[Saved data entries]
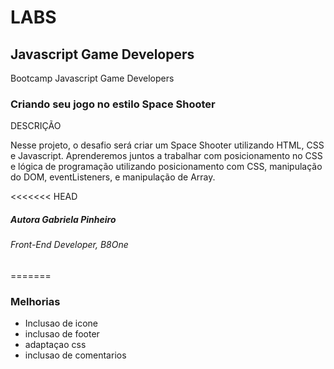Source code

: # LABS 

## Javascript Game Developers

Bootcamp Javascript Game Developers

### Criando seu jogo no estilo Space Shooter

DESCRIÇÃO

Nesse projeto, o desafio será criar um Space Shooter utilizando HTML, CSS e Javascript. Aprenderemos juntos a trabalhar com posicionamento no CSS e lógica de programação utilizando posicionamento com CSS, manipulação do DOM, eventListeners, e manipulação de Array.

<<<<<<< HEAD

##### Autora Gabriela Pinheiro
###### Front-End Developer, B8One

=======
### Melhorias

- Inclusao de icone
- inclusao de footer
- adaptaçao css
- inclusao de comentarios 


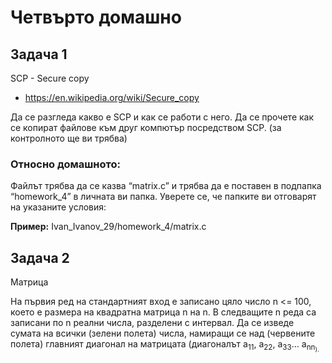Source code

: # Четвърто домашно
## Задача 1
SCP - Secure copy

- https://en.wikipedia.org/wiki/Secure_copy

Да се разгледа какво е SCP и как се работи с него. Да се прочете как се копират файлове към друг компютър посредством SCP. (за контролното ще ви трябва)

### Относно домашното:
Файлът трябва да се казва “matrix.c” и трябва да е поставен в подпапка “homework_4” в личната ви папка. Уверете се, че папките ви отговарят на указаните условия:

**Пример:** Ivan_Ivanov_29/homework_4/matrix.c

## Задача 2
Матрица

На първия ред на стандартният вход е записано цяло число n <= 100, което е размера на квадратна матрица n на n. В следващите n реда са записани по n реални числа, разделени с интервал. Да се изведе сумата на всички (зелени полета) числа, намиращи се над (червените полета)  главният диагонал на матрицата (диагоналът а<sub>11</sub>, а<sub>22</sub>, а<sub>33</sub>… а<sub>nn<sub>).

TASK DETAILS - Which lines in the data above hold the string "Game"? Show each one.

ANSWER SECTION -
## Javascript Game Developers
Bootcamp Javascript Game Developers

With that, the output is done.